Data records
= = = = = = =
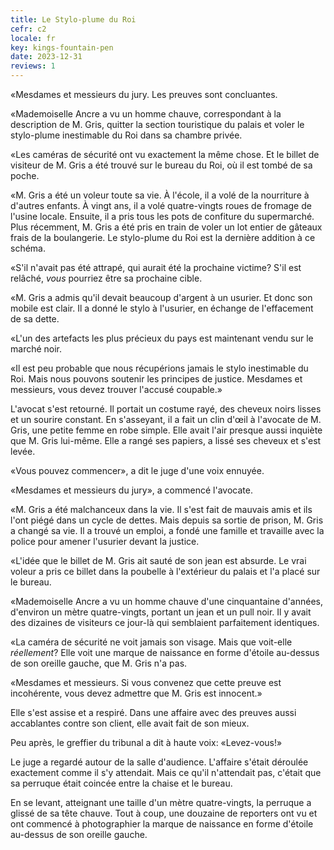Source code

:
 ```yaml
---
title: Le Stylo-plume du Roi
cefr: c2
locale: fr
key: kings-fountain-pen
date: 2023-12-31
reviews: 1
---
```


«Mesdames et messieurs du jury. Les preuves sont concluantes.

«Mademoiselle Ancre a vu un homme chauve, correspondant à la description de M. Gris, quitter la section touristique du palais et voler le stylo-plume inestimable du Roi dans sa chambre privée.

«Les caméras de sécurité ont vu exactement la même chose. Et le billet de visiteur de M. Gris a été trouvé sur le bureau du Roi, où il est tombé de sa poche.

«M. Gris a été un voleur toute sa vie. À l'école, il a volé de la nourriture à d'autres enfants. À vingt ans, il a volé quatre-vingts roues de fromage de l'usine locale. Ensuite, il a pris tous les pots de confiture du supermarché. Plus récemment, M. Gris a été pris en train de voler un lot entier de gâteaux frais de la boulangerie. Le stylo-plume du Roi est la dernière addition à ce schéma.

«S'il n'avait pas été attrapé, qui aurait été la prochaine victime? S'il est relâché, *vous* pourriez être sa prochaine cible.

«M. Gris a admis qu'il devait beaucoup d'argent à un usurier. Et donc son mobile est clair. Il a donné le stylo à l'usurier, en échange de l'effacement de sa dette.

«L'un des artefacts les plus précieux du pays est maintenant vendu sur le marché noir.

«Il est peu probable que nous récupérions jamais le stylo inestimable du Roi. Mais nous pouvons soutenir les principes de justice. Mesdames et messieurs, vous devez trouver l'accusé coupable.»

L'avocat s'est retourné. Il portait un costume rayé, des cheveux noirs lisses et un sourire constant. En s'asseyant, il a fait un clin d'œil à l'avocate de M. Gris, une petite femme en robe simple. Elle avait l'air presque aussi inquiète que M. Gris lui-même. Elle a rangé ses papiers, a lissé ses cheveux et s'est levée.

«Vous pouvez commencer», a dit le juge d'une voix ennuyée.

«Mesdames et messieurs du jury», a commencé l'avocate.

«M. Gris a été malchanceux dans la vie. Il s'est fait de mauvais amis et ils l'ont piégé dans un cycle de dettes. Mais depuis sa sortie de prison, M. Gris a changé sa vie. Il a trouvé un emploi, a fondé une famille et travaille avec la police pour amener l'usurier devant la justice.

«L'idée que le billet de M. Gris ait sauté de son jean est absurde. Le vrai voleur a pris ce billet dans la poubelle à l'extérieur du palais et l'a placé sur le bureau.

«Mademoiselle Ancre a vu un homme chauve d'une cinquantaine d'années, d'environ un mètre quatre-vingts, portant un jean et un pull noir. Il y avait des dizaines de visiteurs ce jour-là qui semblaient parfaitement identiques.

«La caméra de sécurité ne voit jamais son visage. Mais que voit-elle *réellement*? Elle voit une marque de naissance en forme d'étoile au-dessus de son oreille gauche, que M. Gris n'a pas.

«Mesdames et messieurs. Si vous convenez que cette preuve est incohérente, vous devez admettre que M. Gris est innocent.»

Elle s'est assise et a respiré. Dans une affaire avec des preuves aussi accablantes contre son client, elle avait fait de son mieux.

Peu après, le greffier du tribunal a dit à haute voix: «Levez-vous!»

Le juge a regardé autour de la salle d'audience. L'affaire s'était déroulée exactement comme il s'y attendait. Mais ce qu'il n'attendait pas, c'était que sa perruque était coincée entre la chaise et le bureau.

En se levant, atteignant une taille d'un mètre quatre-vingts, la perruque a glissé de sa tête chauve. Tout à coup, une douzaine de reporters ont vu et ont commencé à photographier la marque de naissance en forme d'étoile au-dessus de son oreille gauche.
= = = = = = =
• ACTIVITY:
Only those lines of the entries above that run from the line containing "L'avocat s'est retourné." to the line containing "a commencé l'avocate.", both included, should be transcribed exactly.

• COMPLETED EXERCISE:
L'avocat s'est retourné. Il portait un costume rayé, des cheveux noirs lisses et un sourire constant. En s'asseyant, il a fait un clin d'œil à l'avocate de M. Gris, une petite femme en robe simple. Elle avait l'air presque aussi inquiète que M. Gris lui-même. Elle a rangé ses papiers, a lissé ses cheveux et s'est levée.

«Vous pouvez commencer», a dit le juge d'une voix ennuyée.

«Mesdames et messieurs du jury», a commencé l'avocate.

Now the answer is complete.